Problem requirements: Print the first line of the records below and every line after it, up to and including the line with "Les decided to". Print nothing else.

Top of Provided records

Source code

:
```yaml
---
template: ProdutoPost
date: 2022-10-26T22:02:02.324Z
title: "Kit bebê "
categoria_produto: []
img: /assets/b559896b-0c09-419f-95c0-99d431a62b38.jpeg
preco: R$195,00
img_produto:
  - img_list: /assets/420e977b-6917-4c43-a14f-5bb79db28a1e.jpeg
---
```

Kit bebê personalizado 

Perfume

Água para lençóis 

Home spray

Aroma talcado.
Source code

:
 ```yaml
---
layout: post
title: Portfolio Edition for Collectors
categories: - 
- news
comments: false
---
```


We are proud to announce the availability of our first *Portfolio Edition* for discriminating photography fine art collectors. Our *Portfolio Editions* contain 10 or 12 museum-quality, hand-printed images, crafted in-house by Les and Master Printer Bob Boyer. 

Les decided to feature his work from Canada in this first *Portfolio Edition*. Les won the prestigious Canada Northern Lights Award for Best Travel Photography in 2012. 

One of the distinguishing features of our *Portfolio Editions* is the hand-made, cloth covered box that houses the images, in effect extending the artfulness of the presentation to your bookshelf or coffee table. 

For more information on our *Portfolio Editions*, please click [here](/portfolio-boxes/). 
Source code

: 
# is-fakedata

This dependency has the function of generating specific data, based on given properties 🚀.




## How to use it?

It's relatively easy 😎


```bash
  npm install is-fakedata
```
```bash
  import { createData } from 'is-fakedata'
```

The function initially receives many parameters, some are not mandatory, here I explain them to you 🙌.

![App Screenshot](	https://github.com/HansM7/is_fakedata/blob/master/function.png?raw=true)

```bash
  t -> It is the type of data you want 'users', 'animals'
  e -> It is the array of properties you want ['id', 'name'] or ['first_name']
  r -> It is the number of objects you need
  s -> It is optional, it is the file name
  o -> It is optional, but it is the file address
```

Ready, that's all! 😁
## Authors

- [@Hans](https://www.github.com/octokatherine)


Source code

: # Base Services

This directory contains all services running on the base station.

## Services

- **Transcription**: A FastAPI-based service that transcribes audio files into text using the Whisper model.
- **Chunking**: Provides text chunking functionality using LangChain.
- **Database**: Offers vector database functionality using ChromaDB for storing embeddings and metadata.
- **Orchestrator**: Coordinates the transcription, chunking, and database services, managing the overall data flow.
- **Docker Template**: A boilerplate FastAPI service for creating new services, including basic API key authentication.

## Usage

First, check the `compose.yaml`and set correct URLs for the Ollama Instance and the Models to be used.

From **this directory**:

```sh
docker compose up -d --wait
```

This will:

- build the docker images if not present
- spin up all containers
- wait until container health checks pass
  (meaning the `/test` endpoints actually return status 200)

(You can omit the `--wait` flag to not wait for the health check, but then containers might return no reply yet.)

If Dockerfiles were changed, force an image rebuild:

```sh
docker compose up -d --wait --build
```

Bottom of Provided records

Result:
Source code

:
```yaml
---
template: ProdutoPost
date: 2022-10-26T22:02:02.324Z
title: "Kit bebê "
categoria_produto: []
img: /assets/b559896b-0c09-419f-95c0-99d431a62b38.jpeg
preco: R$195,00
img_produto:
  - img_list: /assets/420e977b-6917-4c43-a14f-5bb79db28a1e.jpeg
---
```

Kit bebê personalizado 

Perfume

Água para lençóis 

Home spray

Aroma talcado.
Source code

:
 ```yaml
---
layout: post
title: Portfolio Edition for Collectors
categories: - 
- news
comments: false
---
```


We are proud to announce the availability of our first *Portfolio Edition* for discriminating photography fine art collectors. Our *Portfolio Editions* contain 10 or 12 museum-quality, hand-printed images, crafted in-house by Les and Master Printer Bob Boyer. 

Les decided to feature his work from Canada in this first *Portfolio Edition*. Les won the prestigious Canada Northern Lights Award for Best Travel Photography in 2012. 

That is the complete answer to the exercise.